The initial five verses of Ruth leave the reader at a proverbial cliffhanger with Naomi and her two daughters-in-law, Orpah and Ruth, on the brink of starvation and disaster. Ruth 1:6 presents a massive shift, one that provides an element of hope with a large amount of God’s divine grace mixed in for good measure. While Ruth 1:6 seems to be a simple statement for the reader focused on noting that the famine had perhaps passed in Bethlehem, closer inspection reveals there is quite a bit of information to be had in this passage that both sets the stage for future events and continues to demonstrate the theme of this book, specifically the aspect of divine grace extended by God to Naomi and Ruth.

Old Testament scholar Daniel Block aptly notes some important points to consider in this passage, most notably in the notation of the provision of food by God:

“First, it was a gift from God that in the midst of her grief and pain Naomi was able to hear good news. Second, Naomi heard Yahweh had intervened on behalf of his people. The critical word in this clause is paqad, which bears a wide range of meanings. It occurs most often in military contexts, where it means “to assemble, count, and muster” men for battle. But it is also common in theological contexts, with God as the subject. In such cases it means generally “to attend to, to visit”, but this visitation may be either favorable or unfavorable. In negative contexts (usually expressed by paqad ‘al) it denotes “to intervene against”, that is, “to punish”, though always in keeping with the covenant stipulations. In positive contexts (expressed by paqad ‘et, as in our text), the word means “to intervene on behalf of, to come to the aid of.” The latter is certainly the case here. Third, the object of the divine favor is identified as ‘ammo, “his people”, the nation of Israel. The term expresses the normal covenant relationship between deity and his people. The return of the rains was a signal that God had not forgotten or rejected them. Fourth, Yahweh had given his people bread. The read of Hebrew will recognize the play on the name Bethlehem. The “house of bread” is being restocked.”[1]

So we have in this passage the reality that God had not forgotten his people and had once again provided them with their daily bread in keeping with His covenant promises. Given the cycle of rebellion and turning back to God that is found throughout the period of the Judges, it is likely the period noted in this passage is a time when the people returned to God, possibly finding deliverance from oppression or the lifting of the famine. Either approach was divinely provided, something this passage clearly notes.

Naomi leaves the plain of Moab where she had been living, departing that place with Orpah and Ruth, journeying back to Bethlehem on the road that leads back to Judah. Furthermore, the text notes Naomi urging her two daughters-in-law to return to their homeland, expressing the desire for the grace of God to be extended to them in the same manner as they extended grace to her by staying with her following the death of her husband and their husbands.

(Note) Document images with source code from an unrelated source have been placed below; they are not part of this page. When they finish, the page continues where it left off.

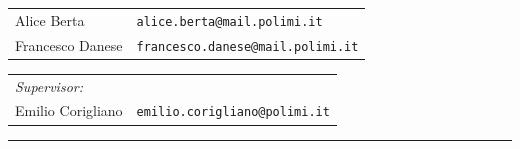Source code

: \documentclass[
	a4paper,
]{CSMakotoTechnicalReport}
\begin{document}

\thispagestyle{empty}

\vspace*{0.05\textheight}

{\large\raggedright\reportdate\par}

\vspace{0.04\textheight}

{\fontsize{32pt}{34pt}\selectfont\raggedright\textbf{\reporttitle}\par}

\vspace{0.03\textheight}

{\Large\raggedright\textit{\textbf{\reportsubtitle}}\par}

\vspace{0.06\textheight}

{\large\raggedright
\begin{tabular}{@{}ll@{}}
	Alice Berta      & \texttt{alice.berta@mail.polimi.it} \\[2pt]
	Francesco Danese & \texttt{francesco.danese@mail.polimi.it} \\
\end{tabular}
\par}

\vspace{0.02\textheight}

{\normalsize\raggedright
\begin{tabular}{@{}ll@{}}
	\textit{Supervisor:} & \\[2pt]
	Emilio Corigliano    & \texttt{emilio.corigliano@polimi.it} \\
\end{tabular}
\par}

\vspace{0.06\textheight}

\hrule

\vspace{0.02\textheight}


\tableofcontents
\end{document}
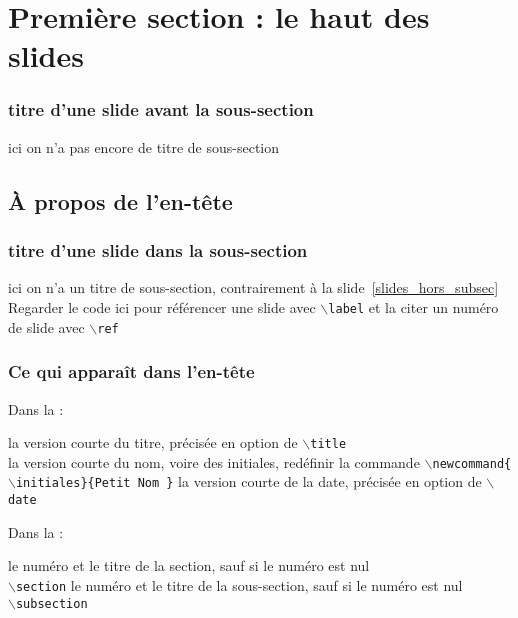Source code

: \section[Première section]{Première section : le haut des slides}
\begin{frame}
\frametitle{titre d'une slide avant la sous-section\esp}
ici on n'a pas encore de titre de sous-section
\label{slides_hors_subsec}
\end{frame}


\subsection{À propos de l'en-tête}
\begin{frame}
\frametitle{titre d'une slide dans la sous-section\esp}
ici on n'a un titre de sous-section, contrairement à la slide~\ref{slides_hors_subsec}\\[2cm]
Regarder le code ici pour référencer une slide avec \texttt{$\backslash$label} et la citer un numéro de slide avec  \texttt{$\backslash$ref}
\end{frame}


\begin{frame}
\frametitle{Ce qui apparaît dans l'en-tête}

Dans la :
\begin{itemize}
\flch la version courte du titre, précisée en option  de  \texttt{$\backslash$title}\\
\flch la version courte du nom, voire des initiales, redéfinir la commande
\texttt{$\backslash$newcommand\{$\backslash$initiales\}\{Petit Nom \}} 
\flch la version courte de la date, précisée en option de \texttt{$\backslash$date}\\
\end{itemize}
\bigskip
Dans la :
\begin{itemize}
\flch le numéro et le titre de la section, sauf si le numéro est nul\\
 \texttt{$\backslash$section}
\flch le numéro et le titre de la sous-section, sauf si le numéro est nul\\
 \texttt{$\backslash$subsection}
\end{itemize}

\end{frame}


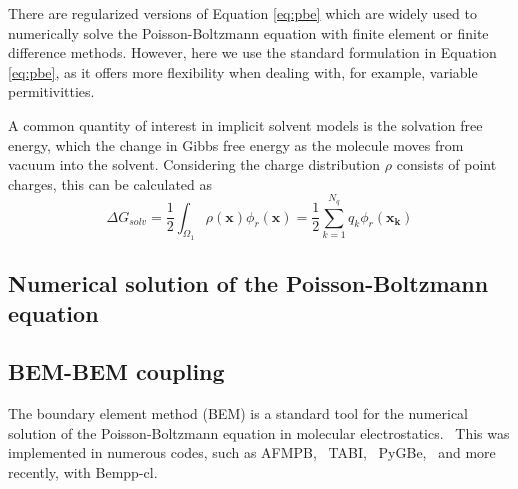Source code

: There are regularized versions of Equation \eqref{eq:pbe} \cite{LuZhouHolstMcCammon2008,LeeGengZhao2021} which are widely used to numerically solve the Poisson-Boltzmann equation with finite element or finite difference methods.
However, here we use the standard formulation in Equation \eqref{eq:pbe}, as it offers more flexibility when dealing with, for example, variable permitivitties.

A common quantity of interest in implicit solvent models is the solvation free energy, which the change in Gibbs free energy as the molecule moves from vacuum into the solvent. Considering the charge distribution $\rho$ consists of point charges, this can be calculated as
%
\begin{equation}\label{eq:dG} 
\Delta G_{solv} = \frac{1}{2}\int_{\Omega_1} \rho(\mathbf{x})\phi_{r}(\mathbf{x}) = \frac{1}{2}\sum_{k=1}^{N_q} q_k\phi_r(\mathbf{x_k})
\end{equation}

\subsection*{\sffamily \large Numerical solution of the Poisson-Boltzmann equation}

\subsection*{\sffamily \large BEM-BEM coupling}

The boundary element method (BEM) is a standard tool for the numerical solution of the Poisson-Boltzmann equation in molecular electrostatics.~\cite{ZauharMorgan1985, Shaw1985} This was implemented in numerous codes, such as AFMPB,~\cite{LuETal2006} TABI,~\cite{GengKrasny2013} PyGBe,~\cite{CooperBardhanBarba2014,cooper2016pygbe} and more recently, with Bempp-cl.~\cite{search2022towards}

An interesting element of these two verses is found in the use of the Hebrew word hesed, a word most scholars note is very difficult to accurately translate fully into English. In this particular context, it can be averred that hesed “encompasses deeds of mercy performed by a more powerful party for the benefit of the weaker one.”[2] One must not forget that Orpah and Ruth could have left Naomi after their husbands died, given their young age and the potential to be re-married. At this juncture in the story, Naomi believes that both Orpah and Ruth would have a far better future and potential for success if they returned to their homeland.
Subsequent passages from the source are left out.